Catholic schools get boost from Indiana vouchers, but critics remain
Just a few years ago, St. Stanislaus Catholic Elementary School in East Chicago, Indiana had fewer than a hundred students and was at risk of closing. But then in 2011 Indiana lawmakers passed a law creating the School Choice Program, which provides public money to low-income parents who want to send their child to a private or religious school. Since then St. Stanislaus, better known as “St. Stan’s,”
has experienced a remarkable turnaround.
“It certainly has increased our enrollment,” St. Stan principal Mary Jane Bartley told WBEZ. “Last year, we opened a second section of 6th graders and this year we opened a second section of third graders.”
Enrollment at St. Stan’s has since doubled and other private/religious schools throughout Northwest Indiana might soon get a boost as well. That’s because Indiana lawmakers recently loosened the requirements needed for parents to become eligible to participate in the program. Sunday was the deadline for parents to sign up this year. 9,100 Hoosier students are already in the program, with a potential pool of more than a million, according to the Indiana Department of Education.
East Chicago, a small industrial city outside Chicago, is the only city in Indiana that has a majority Latino population, though African-Americans also make a up a sizable percentage. Catholic schools once dominated this city of 30,000 but as industrial jobs went away and the population dwindled most schools closed except for St. Stan’s. But even with the added students and funds, Bartley says the school isn’t out of the woods yet.
“We never were able to afford, and we still cannot, school counselors or psychologists or really even teacher aides in all the classrooms,” Bartley said. “So, therefore, it’s up to the classroom teacher to try to meet the needs of all children. I think our teachers are up to the task.”
Opponents of the program had challenged the constitutionality of providing taxpayer dollars to parochial schools. The Indiana Supreme Court upheld the law last spring arguing that since the money is going directly to parents, there is no violation between the separation of church and state.
“That argument has been put to bed. The (Indiana) Supreme Court ruled that it is constitutional. We’re happy with the results,” says Marissa Lynch, Field Director for the Indiana Choice Program. “This is allowing parents a choice of where their child should attend school.”
But some still worry that the program siphons away public funds from school districts.
“It’s taking away from public education,” Cheryl Pruitt, the Superintendent for the Gary Community School Corporation, said on WBEZ’s Morning Shift Tuesday. Pruitt says private or religious schools are not monitored by the state the same way as public schools.
“They are not held accountable at the same level as the public schools,” Pruitt said.
According to Pruitt, the amount provided for each participating student, up to $4,500 depending on the family’s annual income, often doesn’t cover the entire cost of a private education. At some schools, the amount may cover only half of the entire tuition.
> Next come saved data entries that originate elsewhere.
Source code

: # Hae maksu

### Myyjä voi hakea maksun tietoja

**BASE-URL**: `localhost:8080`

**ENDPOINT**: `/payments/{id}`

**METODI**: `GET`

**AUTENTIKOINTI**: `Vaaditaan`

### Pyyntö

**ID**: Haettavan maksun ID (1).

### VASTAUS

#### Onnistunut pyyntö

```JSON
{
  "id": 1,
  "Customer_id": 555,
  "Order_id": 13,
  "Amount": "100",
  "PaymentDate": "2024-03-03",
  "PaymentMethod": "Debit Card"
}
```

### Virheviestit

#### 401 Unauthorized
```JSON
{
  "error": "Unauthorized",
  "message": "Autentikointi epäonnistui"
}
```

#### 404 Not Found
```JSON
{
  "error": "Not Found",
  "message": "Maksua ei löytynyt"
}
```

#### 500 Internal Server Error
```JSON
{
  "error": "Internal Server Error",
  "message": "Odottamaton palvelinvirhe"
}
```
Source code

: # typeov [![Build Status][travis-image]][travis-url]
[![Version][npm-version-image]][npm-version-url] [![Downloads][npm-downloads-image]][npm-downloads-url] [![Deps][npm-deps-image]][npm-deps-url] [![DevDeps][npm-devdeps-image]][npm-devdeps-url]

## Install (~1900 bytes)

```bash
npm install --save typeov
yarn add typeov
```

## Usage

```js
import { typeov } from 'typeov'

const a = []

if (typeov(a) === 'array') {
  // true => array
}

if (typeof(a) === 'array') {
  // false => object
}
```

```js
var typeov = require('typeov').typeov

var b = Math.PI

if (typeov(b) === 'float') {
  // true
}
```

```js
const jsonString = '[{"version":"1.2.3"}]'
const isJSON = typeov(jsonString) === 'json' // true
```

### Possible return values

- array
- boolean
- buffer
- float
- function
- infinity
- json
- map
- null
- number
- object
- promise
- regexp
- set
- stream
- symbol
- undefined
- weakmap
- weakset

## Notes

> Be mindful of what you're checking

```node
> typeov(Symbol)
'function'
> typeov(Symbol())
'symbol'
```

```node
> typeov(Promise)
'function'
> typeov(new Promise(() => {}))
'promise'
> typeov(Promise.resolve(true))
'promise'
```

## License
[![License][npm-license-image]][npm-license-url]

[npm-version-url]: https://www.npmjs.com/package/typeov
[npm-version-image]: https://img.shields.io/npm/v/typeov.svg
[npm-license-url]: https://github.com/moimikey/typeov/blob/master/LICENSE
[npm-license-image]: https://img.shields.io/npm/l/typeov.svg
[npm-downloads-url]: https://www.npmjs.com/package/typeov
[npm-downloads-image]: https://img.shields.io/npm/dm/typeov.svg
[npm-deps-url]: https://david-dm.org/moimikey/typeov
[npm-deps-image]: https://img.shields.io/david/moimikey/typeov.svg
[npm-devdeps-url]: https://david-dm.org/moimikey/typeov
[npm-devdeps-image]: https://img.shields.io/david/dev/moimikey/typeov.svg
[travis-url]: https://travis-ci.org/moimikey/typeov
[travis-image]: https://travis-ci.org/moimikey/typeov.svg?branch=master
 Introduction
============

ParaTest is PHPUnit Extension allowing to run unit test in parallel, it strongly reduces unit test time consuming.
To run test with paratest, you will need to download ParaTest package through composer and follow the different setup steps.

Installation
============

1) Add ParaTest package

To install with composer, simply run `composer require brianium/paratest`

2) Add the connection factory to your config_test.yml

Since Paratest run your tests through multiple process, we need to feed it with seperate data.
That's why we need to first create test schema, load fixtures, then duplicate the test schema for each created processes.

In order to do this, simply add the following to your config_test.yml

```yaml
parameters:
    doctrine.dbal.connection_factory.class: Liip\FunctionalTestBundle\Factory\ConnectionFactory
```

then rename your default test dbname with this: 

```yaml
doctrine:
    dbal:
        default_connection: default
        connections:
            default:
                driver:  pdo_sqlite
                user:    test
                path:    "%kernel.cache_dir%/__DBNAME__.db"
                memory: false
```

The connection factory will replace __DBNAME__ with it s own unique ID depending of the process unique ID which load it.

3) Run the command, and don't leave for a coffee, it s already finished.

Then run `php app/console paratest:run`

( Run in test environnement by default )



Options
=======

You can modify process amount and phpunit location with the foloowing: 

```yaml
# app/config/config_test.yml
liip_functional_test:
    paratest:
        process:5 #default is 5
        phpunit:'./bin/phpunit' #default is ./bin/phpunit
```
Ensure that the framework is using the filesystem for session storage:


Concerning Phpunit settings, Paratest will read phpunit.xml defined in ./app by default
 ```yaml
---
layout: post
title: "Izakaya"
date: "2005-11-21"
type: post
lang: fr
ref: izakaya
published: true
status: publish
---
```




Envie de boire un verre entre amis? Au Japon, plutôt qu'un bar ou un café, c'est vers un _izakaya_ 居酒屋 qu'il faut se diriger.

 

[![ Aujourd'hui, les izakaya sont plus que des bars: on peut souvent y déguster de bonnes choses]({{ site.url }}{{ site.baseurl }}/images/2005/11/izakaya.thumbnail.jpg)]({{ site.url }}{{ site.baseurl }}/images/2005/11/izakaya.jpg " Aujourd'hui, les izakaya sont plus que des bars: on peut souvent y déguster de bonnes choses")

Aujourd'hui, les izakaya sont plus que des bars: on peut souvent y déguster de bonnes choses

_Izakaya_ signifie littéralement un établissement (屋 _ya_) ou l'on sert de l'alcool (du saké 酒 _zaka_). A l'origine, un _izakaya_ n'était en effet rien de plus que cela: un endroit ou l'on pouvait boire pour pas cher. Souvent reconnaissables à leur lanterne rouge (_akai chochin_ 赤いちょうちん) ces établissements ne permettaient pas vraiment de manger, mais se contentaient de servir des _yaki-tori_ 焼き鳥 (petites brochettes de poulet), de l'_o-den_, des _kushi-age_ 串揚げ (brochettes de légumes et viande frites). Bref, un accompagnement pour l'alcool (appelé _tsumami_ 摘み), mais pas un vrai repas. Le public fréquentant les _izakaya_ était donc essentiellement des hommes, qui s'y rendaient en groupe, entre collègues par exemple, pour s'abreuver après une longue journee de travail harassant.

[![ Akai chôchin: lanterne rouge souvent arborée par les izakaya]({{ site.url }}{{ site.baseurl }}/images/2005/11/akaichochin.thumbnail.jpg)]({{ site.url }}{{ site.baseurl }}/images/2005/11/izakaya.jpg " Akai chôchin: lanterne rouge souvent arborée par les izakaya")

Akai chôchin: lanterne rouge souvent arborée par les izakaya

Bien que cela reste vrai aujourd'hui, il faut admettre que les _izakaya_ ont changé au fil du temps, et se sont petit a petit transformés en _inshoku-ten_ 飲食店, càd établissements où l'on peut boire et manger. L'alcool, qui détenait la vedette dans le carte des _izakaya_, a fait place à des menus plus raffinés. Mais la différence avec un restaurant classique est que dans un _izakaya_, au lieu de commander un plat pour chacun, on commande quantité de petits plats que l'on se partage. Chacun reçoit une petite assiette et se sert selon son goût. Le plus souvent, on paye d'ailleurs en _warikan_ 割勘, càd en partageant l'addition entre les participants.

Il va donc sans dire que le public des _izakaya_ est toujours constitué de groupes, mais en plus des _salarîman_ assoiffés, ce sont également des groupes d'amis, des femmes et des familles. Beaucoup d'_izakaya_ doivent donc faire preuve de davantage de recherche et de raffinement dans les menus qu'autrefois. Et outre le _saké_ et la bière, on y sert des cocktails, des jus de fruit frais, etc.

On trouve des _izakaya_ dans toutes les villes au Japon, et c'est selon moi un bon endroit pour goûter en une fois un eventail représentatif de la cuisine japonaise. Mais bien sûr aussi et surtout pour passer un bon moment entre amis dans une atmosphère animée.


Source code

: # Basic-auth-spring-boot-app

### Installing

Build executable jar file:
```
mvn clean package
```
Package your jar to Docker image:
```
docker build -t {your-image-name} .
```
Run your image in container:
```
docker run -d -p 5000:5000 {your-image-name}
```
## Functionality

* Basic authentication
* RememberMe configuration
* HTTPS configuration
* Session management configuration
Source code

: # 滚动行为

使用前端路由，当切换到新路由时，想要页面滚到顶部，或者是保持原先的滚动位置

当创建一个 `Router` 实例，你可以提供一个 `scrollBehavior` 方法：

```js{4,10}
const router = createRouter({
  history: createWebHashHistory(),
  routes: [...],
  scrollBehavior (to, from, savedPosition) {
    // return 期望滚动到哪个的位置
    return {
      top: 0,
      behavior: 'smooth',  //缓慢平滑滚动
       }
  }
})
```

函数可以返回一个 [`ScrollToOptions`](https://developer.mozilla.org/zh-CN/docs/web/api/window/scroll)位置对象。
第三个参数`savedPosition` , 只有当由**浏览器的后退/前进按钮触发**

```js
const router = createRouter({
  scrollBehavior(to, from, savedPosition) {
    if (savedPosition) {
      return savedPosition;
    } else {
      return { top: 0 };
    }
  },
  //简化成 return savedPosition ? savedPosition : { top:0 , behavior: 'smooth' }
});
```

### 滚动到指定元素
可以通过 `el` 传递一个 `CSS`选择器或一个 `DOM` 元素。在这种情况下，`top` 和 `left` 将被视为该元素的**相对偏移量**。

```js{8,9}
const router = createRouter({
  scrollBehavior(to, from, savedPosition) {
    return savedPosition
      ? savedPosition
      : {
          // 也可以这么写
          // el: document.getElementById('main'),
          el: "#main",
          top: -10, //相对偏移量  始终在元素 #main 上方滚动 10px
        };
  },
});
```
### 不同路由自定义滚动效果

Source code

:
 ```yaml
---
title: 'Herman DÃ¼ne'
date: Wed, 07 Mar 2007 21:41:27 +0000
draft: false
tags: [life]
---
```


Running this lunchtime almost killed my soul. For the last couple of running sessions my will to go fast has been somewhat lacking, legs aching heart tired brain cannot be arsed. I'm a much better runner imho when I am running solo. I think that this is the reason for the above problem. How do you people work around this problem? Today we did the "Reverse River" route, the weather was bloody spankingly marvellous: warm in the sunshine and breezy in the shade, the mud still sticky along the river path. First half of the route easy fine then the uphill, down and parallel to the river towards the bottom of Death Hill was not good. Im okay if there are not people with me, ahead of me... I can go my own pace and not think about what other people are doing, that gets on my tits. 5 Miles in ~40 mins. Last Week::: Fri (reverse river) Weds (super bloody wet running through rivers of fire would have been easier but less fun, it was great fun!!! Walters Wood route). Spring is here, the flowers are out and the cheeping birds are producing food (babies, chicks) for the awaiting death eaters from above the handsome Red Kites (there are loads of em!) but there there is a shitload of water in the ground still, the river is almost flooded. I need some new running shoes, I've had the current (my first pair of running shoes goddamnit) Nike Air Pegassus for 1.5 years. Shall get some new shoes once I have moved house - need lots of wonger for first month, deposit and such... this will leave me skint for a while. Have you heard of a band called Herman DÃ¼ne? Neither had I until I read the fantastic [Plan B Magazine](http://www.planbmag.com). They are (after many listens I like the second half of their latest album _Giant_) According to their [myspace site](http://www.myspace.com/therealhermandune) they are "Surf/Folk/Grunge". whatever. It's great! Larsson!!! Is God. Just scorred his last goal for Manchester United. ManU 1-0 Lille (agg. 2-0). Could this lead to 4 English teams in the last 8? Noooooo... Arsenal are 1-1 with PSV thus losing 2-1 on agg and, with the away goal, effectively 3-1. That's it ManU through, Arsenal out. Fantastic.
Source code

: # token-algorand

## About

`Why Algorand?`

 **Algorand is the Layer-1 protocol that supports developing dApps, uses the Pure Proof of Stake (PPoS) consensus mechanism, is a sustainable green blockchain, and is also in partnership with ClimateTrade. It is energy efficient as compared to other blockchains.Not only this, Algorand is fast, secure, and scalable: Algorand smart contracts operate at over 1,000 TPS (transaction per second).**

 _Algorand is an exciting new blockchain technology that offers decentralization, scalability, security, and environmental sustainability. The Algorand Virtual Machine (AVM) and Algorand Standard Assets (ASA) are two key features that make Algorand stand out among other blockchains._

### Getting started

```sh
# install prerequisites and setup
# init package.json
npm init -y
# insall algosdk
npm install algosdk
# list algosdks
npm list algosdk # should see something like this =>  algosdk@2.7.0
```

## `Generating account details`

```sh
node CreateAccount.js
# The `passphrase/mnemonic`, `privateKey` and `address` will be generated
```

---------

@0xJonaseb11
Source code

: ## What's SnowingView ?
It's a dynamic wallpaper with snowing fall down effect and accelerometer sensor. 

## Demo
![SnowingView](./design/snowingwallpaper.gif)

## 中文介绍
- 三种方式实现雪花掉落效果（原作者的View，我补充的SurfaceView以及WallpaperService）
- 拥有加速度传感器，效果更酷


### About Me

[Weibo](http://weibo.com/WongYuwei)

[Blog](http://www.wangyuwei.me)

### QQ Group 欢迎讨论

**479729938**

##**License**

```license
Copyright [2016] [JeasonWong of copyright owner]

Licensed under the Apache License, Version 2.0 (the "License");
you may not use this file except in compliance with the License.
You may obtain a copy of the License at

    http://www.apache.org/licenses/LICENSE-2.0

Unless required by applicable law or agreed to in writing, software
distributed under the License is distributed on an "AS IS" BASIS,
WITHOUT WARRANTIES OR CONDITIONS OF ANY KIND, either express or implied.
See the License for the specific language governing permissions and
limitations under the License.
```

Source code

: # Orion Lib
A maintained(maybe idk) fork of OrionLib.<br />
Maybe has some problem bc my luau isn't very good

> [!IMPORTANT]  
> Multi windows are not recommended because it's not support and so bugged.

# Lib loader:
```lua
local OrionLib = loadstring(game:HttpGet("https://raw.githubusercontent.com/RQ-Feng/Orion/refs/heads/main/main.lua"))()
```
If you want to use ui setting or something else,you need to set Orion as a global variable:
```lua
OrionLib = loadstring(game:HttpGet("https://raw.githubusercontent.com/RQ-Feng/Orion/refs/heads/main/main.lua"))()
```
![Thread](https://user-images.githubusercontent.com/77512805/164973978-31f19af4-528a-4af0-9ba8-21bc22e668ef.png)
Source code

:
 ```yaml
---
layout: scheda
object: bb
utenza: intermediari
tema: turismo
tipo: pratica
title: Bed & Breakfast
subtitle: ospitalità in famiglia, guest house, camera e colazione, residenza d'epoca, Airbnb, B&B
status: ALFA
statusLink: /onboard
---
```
“When we look at those really good private schools, that cost is more,” Pruitt said.
But despite the costs being higher than the voucher amount, Lynch says parents are willing to chip in the additional cost to send their child to a private school.
Moreover, of the 9,100 families who are participating in the voucher program statewide, 81 percent are eligible for free or reduced lunch.
“These are families who are making it work to go to the private schools,” Lynch said. “In a lot of the cases that I’m aware of, many of the schools did keep their tuition at about $4,500 for that elementary or middle school. If the fees were more than that, the schools would have some sort of fundraising internally to have some additional scholarship for the students to meet that gap.”
Meanwhile, the reaction from Hoosier parents has been mixed. East Chicago resident Keith Jackson uses voucher money to enroll his daughter at Bishop Noll Catholic High School in Hammond.
“Private school is a better fit for my daughter,” Jackson said. “Charter or the public schools did not meet all of my daughter’s needs.”
But Nilda Rivera, who sends her two children to Catholic schools in Hammond, opposes the program. This despite the fact that she’s eligible for vouchers.
“I think it’s a violation of church and state,” Rivera said. “I think they should use that money to fix up the public school system.”